As mobile payments play an increasing part in consumers’ lives, both restaurants and retailers alike are finding themselves in a situation where they must make decisions about whether they will adapt to this change or be left behind.
So how exactly are they doing now?
The restaurant industry is certainly rising to the occasion of mobile payments, especially in the quickservice sector, according to Laurence Cooke, co-founder and CEO of loyalty and payment platform nanoPay. Cooke said while the industry as a whole is taking mobile payments in stride, there are some stand-out brands that are blazing the trail for the rest of the industry.
“Driven by consumer convenience and streamlining payments, Starbucks is the gold standard and continues to show leadership and innovation,” he said.

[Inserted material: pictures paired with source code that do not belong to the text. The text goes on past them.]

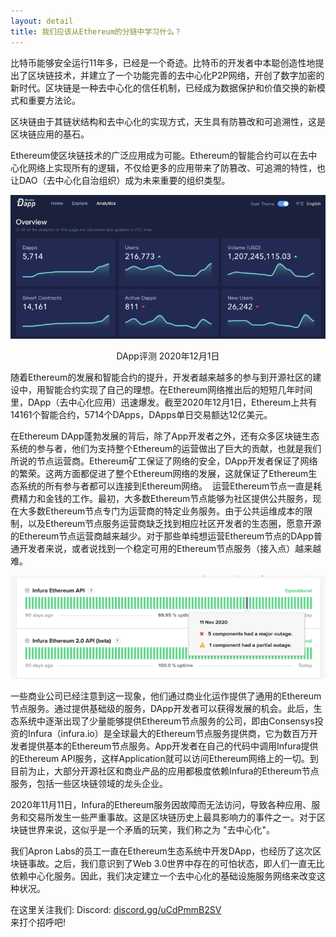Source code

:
 ```yaml
---
layout: detail
title: 我们应该从Ethereum的分链中学习什么？
---
```


比特币能够安全运行11年多，已经是一个奇迹。比特币的开发者中本聪创造性地提出了区块链技术，并建立了一个功能完善的去中心化P2P网络，开创了数字加密的新时代。区块链是一种去中心化的信任机制，已经成为数据保护和价值交换的新模式和重要方法论。 

区块链由于其链状结构和去中心化的实现方式，天生具有防篡改和可追溯性，这是区块链应用的基石。

Ethereum使区块链技术的广泛应用成为可能。Ethereum的智能合约可以在去中心化网络上实现所有的逻辑，不仅给更多的应用带来了防篡改、可追溯的特性，也让DAO（去中心化自治组织）成为未来重要的组织类型。

![DApp Review December 1st, 2020](/assets/images/posts/20201219WhatweshouldlearnfromEthereumschainsplit.png)<center style="font-size:14px;">DApp评测 2020年12月1日</center>  

随着Ethereum的发展和智能合约的提升，开发者越来越多的参与到开源社区的建设中，用智能合约实现了自己的理想。在Ethereum网络推出后的短短几年时间里，DApp（去中心化应用）迅速爆发。截至2020年12月1日，Ethereum上共有14161个智能合约，5714个DApps，DApps单日交易额达12亿美元。

在Ethereum DApp蓬勃发展的背后，除了App开发者之外，还有众多区块链生态系统的参与者，他们为支持整个Ethereum的运营做出了巨大的贡献，也就是我们所说的节点运营商。Ethereum矿工保证了网络的安全，DApp开发者保证了网络的繁荣。这两方面都促进了整个Ethereum网络的发展，这就保证了Ethereum生态系统的所有参与者都可以连接到Ethereum网络。
‌
运营Ethereum节点一直是耗费精力和金钱的工作。最初，大多数Ethereum节点能够为社区提供公共服务，现在大多数Ethereum节点专门为运营商的特定业务服务。由于公共运维成本的限制，以及Ethereum节点服务运营商缺乏找到相应社区开发者的生态圈，愿意开源的Ethereum节点运营商越来越少。对于那些单纯想运营Ethereum节点的DApp普通开发者来说，或者说找到一个稳定可用的Ethereum节点服务（接入点）越来越难。

![DApp Review December 1st, 2020](/assets/images/posts/20201219WhatweshouldlearnfromEthereumschainsplit2.png)  


一些商业公司已经注意到这一现象，他们通过商业化运作提供了通用的Ethereum节点服务。通过提供基础级的服务，DApp开发者可以获得发展的机会。此后，生态系统中逐渐出现了少量能够提供Ethereum节点服务的公司，即由Consensys投资的Infura（infura.io）是全球最大的Ethereum节点服务提供商，它为数百万开发者提供基本的Ethereum节点服务。App开发者在自己的代码中调用Infura提供的Ethereum API服务，这样Application就可以访问Ethereum网络上的一切。到目前为止，大部分开源社区和商业产品的应用都极度依赖Infura的Ethereum节点服务，包括一些区块链领域的龙头企业。 

2020年11月11日，Infura的Ethereum服务因故障而无法访问，导致各种应用、服务和交易所发生一些严重事故。这是区块链历史上最具影响力的事件之一。对于区块链世界来说，这似乎是一个矛盾的玩笑，我们称之为 "去中心化"。  

我们Apron Labs的员工一直在Ethereum生态系统中开发DApp，也经历了这次区块链事故。之后，我们意识到了Web 3.0世界中存在的可怕状态，即人们一直无比依赖中心化服务。因此，我们决定建立一个去中心化的基础设施服务网络来改变这种状况。

在这里关注我们:
Discord: [discord.gg/uCdPmmB2SV](discord.gg/uCdPmmB2SV)  
来打个招呼吧!

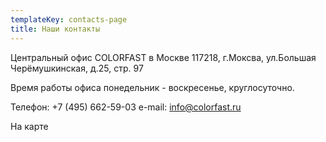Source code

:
 ```yaml
---
templateKey: contacts-page
title: Наши контакты
---
```

Центральный офис COLORFAST в Москве 
117218, г.Моксва, ул.Большая Черёмушкинская, д.25, стр. 97

Время работы офиса 
понедельник - воскресенье, круглосуточно.

Телефон: +7 (495) 662-59-03 
e-mail: info@colorfast.ru

На карте
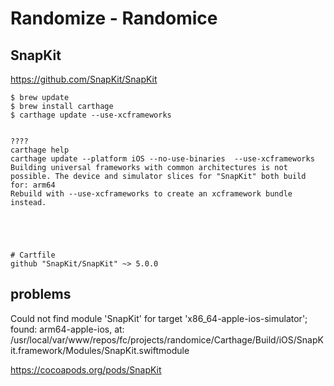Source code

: # Randomize - Randomice

## SnapKit
https://github.com/SnapKit/SnapKit

```
$ brew update
$ brew install carthage
$ carthage update --use-xcframeworks


????
carthage help
carthage update --platform iOS --no-use-binaries  --use-xcframeworks
Building universal frameworks with common architectures is not possible. The device and simulator slices for "SnapKit" both build for: arm64
Rebuild with --use-xcframeworks to create an xcframework bundle instead.





```

```
# Cartfile
github "SnapKit/SnapKit" ~> 5.0.0
```


## problems

Could not find module 'SnapKit' for target 'x86_64-apple-ios-simulator'; found: arm64-apple-ios, at: /usr/local/var/www/repos/fc/projects/randomice/Carthage/Build/iOS/SnapKit.framework/Modules/SnapKit.swiftmodule

https://cocoapods.org/pods/SnapKit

The coffee giant’s adoption of mobile payments is significant because the company has created a simple solution for customers that integrates payments and loyalty, and consumers have responded well to Starbucks’ mobile payment and loyalty application, according to Cooke. And other major players in the restaurant industry have used Starbucks as a guide to establish their own mobile payments strategy, he said. Dunkin’ Donuts, for example, has also developed a mobile app that gives customers the ability to pay and earn loyalty rewards.
The introduction of Apple Pay, Samsung Pay, Android Pay and other mobile wallets have brought mobile payment capabilities to other quickservice establishments, Cooke said, but loyalty is largely missing from those experiences. Establishments have not yet found a way to integrate mobile wallet services with loyalty programs, which is something customers are interested in.
When it comes to the food retail industry, Cooke said that retailers do lag behind restaurants when it comes to mobile payments. But not for long.
As food retailers continue to update their point-of-sale systems to accept chip-based card payments, they are taking the opportunity to include the ability to accept contactless forms of payment, according to Cooke.
“Mobile payment will be welcomed by food retailers who are looking to streamline checkout and measure time in lane to the second,” he said.
Of course, not every food and beverage business falls neatly into the restaurant or retail category when it comes to mobile payments. Food trucks, for example, are a segment of the business that faces its own set of challenges with mobile payment adoption.
This is what Daniel Nelson found when he founded Food on a Truck, which provides point of sale solutions for food trucks. According to Nelson, he realized that food truck operators face unique challenges in many areas of operation, and while some companies were focused on helping them overcome challenges like making them easier for consumers to locate, there wasn’t a whole lot out there to help food truck owners with challenges associated with payments.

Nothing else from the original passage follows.